What you should do - Two lines mark the range in the entries below: the one holding "It's very easy" and the one holding "## Running tests". Set down those two and all lines between them, exactly.

============

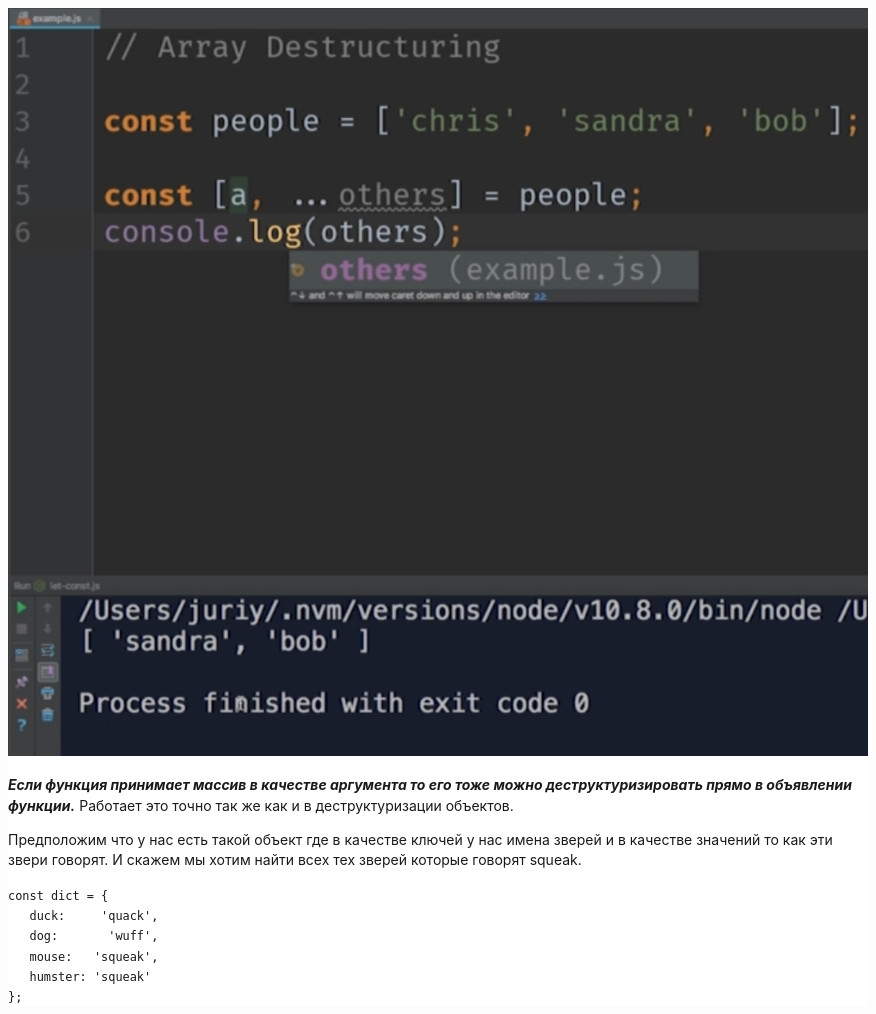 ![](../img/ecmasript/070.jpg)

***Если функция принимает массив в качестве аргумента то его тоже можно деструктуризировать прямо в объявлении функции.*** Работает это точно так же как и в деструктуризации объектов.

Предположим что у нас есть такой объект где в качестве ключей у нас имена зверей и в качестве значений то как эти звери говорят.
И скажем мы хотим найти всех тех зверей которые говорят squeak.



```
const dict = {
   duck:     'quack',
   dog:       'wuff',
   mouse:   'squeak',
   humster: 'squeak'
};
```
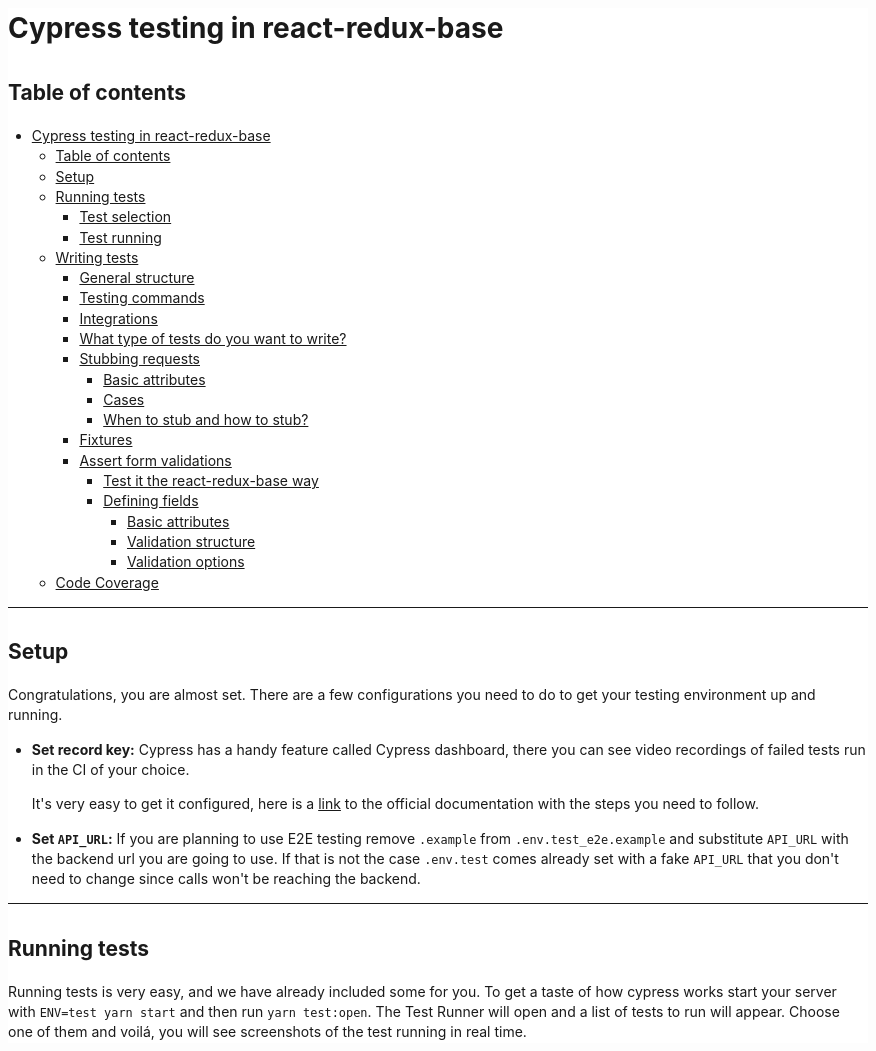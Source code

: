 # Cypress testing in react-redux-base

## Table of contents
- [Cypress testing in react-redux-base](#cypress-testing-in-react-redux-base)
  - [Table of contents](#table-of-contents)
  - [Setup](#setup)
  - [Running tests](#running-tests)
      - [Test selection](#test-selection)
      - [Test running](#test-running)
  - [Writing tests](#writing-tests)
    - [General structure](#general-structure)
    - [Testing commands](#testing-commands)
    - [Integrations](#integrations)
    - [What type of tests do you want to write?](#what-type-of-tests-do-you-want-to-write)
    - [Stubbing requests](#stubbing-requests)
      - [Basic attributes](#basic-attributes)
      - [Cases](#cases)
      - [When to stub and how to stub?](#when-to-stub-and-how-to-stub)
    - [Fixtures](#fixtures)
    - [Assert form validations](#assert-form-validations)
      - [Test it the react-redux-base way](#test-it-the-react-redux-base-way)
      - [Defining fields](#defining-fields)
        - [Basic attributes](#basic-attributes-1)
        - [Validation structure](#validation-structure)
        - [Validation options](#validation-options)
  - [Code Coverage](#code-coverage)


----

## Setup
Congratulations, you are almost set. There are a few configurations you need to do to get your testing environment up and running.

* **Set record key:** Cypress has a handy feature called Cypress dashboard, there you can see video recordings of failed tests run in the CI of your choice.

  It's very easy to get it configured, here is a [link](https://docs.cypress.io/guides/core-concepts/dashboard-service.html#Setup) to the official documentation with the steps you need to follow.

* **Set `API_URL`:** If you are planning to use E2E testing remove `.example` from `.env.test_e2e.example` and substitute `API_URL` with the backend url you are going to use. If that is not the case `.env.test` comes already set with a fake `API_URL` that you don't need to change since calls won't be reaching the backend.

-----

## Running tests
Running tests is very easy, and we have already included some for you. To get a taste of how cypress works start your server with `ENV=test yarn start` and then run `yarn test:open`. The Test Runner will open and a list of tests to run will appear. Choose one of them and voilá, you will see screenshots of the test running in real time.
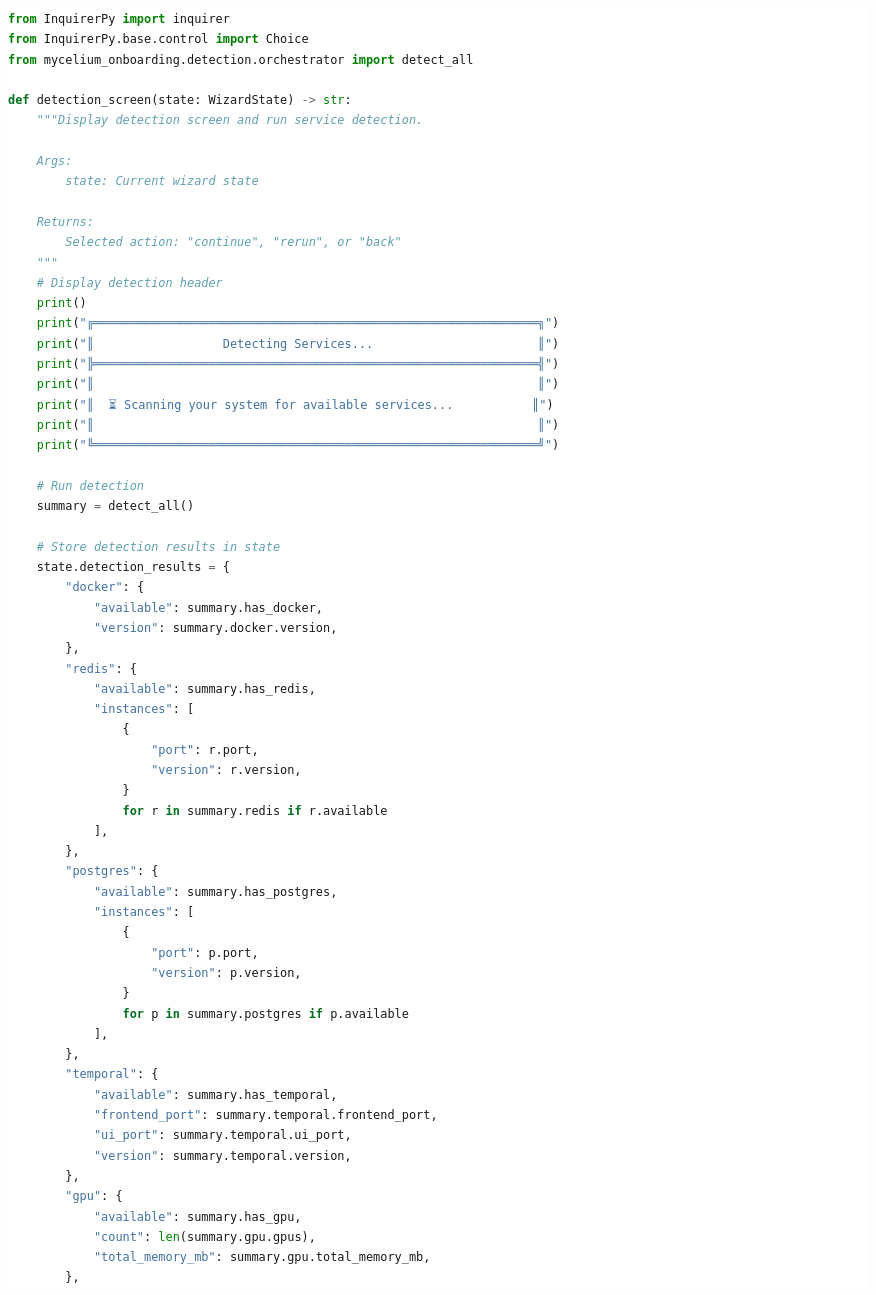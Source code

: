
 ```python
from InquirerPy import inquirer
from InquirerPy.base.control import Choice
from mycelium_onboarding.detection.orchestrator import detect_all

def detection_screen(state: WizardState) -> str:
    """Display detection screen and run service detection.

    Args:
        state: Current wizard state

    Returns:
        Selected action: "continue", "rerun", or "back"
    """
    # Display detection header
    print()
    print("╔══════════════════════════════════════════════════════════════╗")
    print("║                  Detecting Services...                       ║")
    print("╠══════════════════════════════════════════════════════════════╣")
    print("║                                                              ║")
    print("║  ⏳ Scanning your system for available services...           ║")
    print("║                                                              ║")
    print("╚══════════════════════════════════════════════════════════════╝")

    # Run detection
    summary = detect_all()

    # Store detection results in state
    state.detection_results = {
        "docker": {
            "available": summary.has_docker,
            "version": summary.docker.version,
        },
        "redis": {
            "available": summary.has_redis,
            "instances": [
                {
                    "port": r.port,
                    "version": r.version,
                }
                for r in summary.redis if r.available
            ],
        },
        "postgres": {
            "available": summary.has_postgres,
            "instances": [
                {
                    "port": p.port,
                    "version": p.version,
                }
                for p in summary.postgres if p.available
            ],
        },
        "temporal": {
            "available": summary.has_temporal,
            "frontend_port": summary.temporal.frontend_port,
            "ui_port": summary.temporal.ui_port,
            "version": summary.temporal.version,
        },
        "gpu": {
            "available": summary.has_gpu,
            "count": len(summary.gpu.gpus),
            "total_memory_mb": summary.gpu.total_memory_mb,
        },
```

============

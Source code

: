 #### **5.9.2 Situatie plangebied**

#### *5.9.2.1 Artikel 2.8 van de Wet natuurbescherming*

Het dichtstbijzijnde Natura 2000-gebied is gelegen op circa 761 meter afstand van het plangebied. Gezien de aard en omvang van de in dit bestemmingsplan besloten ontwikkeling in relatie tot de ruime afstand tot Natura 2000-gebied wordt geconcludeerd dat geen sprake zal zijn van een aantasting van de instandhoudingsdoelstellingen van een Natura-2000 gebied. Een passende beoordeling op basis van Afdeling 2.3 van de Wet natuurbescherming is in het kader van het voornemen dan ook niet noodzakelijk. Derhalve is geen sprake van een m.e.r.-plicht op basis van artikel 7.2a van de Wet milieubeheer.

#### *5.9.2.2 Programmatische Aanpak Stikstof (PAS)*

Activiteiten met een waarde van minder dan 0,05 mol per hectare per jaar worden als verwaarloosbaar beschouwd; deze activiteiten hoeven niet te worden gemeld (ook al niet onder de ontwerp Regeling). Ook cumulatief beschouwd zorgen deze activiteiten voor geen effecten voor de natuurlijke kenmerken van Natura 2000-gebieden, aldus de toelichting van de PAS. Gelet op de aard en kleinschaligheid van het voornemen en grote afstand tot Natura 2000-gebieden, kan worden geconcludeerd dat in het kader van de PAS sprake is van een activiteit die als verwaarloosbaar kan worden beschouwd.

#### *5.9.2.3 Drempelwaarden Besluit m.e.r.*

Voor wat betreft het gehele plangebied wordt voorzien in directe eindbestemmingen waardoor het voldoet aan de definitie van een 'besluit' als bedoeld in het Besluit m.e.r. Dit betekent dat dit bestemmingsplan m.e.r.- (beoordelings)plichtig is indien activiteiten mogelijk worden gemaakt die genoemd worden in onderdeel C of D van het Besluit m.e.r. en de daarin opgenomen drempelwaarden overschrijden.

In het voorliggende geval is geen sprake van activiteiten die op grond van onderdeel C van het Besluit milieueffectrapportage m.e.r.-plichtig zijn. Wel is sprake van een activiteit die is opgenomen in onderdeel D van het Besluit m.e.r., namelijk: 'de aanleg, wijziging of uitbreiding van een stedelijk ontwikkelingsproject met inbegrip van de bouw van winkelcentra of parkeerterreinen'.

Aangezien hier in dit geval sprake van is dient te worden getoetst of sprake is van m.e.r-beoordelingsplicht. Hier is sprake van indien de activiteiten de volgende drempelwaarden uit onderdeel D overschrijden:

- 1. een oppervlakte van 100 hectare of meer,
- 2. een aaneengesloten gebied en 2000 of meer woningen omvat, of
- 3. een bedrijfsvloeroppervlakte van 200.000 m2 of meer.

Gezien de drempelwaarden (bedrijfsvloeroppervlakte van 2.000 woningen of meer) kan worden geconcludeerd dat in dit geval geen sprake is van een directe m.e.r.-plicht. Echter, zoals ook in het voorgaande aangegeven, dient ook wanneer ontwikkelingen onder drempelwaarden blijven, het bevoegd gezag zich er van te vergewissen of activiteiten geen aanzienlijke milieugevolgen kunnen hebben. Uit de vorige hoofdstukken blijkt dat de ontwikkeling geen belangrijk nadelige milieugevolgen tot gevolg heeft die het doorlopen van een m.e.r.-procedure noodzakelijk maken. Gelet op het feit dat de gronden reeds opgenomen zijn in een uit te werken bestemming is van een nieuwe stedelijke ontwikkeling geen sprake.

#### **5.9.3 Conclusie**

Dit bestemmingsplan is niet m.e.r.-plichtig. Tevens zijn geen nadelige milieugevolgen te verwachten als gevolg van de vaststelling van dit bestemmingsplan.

============

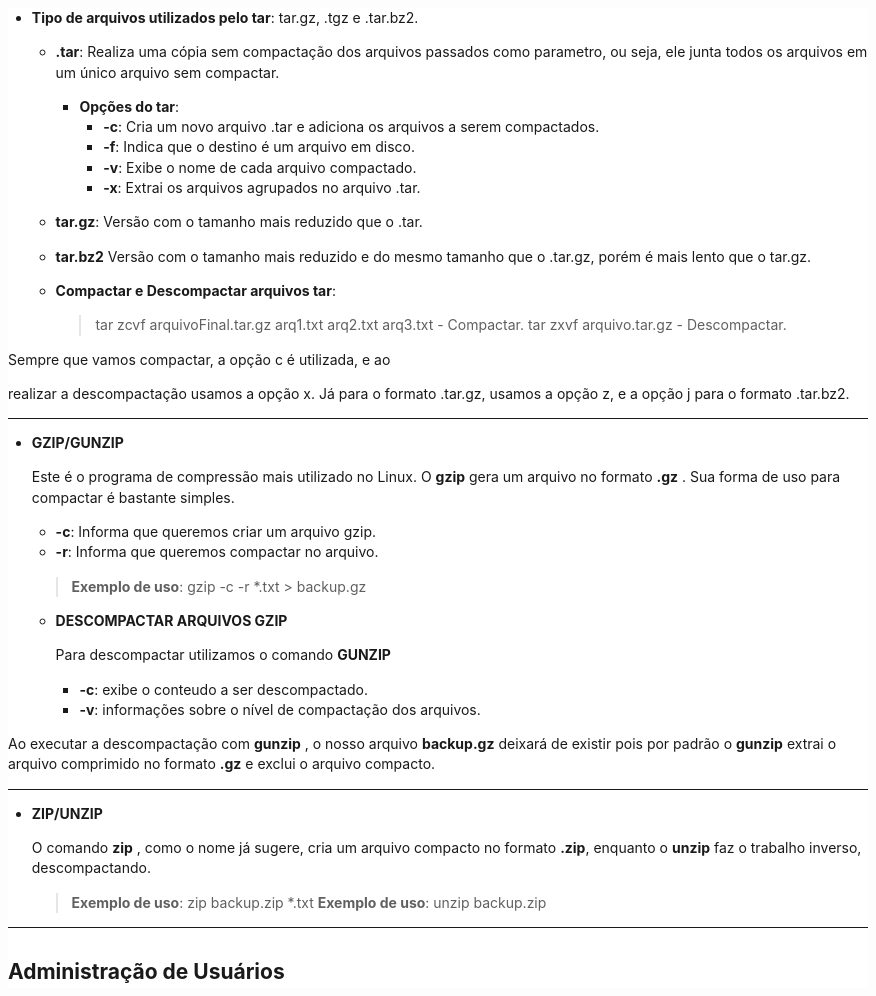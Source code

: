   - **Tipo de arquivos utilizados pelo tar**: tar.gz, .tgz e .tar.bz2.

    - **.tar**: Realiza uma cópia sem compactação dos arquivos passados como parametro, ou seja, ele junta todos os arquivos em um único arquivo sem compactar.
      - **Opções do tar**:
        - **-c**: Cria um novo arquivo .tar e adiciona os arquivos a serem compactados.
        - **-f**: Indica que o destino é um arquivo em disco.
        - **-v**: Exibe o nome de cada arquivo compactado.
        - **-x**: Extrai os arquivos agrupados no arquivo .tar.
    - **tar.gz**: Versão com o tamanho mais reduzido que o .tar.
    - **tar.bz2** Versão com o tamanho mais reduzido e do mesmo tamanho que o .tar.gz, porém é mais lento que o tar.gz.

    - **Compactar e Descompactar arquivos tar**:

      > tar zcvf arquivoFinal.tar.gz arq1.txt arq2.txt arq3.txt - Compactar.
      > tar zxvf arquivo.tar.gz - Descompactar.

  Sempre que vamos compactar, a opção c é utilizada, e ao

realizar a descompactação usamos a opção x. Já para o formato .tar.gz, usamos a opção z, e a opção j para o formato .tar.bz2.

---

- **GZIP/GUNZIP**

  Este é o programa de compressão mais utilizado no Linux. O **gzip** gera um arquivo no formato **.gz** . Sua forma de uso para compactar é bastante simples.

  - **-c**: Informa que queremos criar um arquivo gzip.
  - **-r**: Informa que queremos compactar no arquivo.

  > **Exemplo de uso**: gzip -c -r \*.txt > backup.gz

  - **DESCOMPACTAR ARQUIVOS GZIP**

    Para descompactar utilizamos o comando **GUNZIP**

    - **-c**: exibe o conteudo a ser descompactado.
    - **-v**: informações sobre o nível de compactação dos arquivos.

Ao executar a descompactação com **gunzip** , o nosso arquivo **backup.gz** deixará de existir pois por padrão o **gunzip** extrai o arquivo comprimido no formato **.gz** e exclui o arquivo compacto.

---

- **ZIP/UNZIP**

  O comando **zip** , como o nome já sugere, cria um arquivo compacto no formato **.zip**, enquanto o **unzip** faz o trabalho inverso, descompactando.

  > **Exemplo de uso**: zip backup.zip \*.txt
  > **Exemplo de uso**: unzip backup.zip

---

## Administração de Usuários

============

Response for this exercise -
  It's very easy to get it configured, here is a [link](https://docs.cypress.io/guides/core-concepts/dashboard-service.html#Setup) to the official documentation with the steps you need to follow.

* **Set `API_URL`:** If you are planning to use E2E testing remove `.example` from `.env.test_e2e.example` and substitute `API_URL` with the backend url you are going to use. If that is not the case `.env.test` comes already set with a fake `API_URL` that you don't need to change since calls won't be reaching the backend.

-----

## Running tests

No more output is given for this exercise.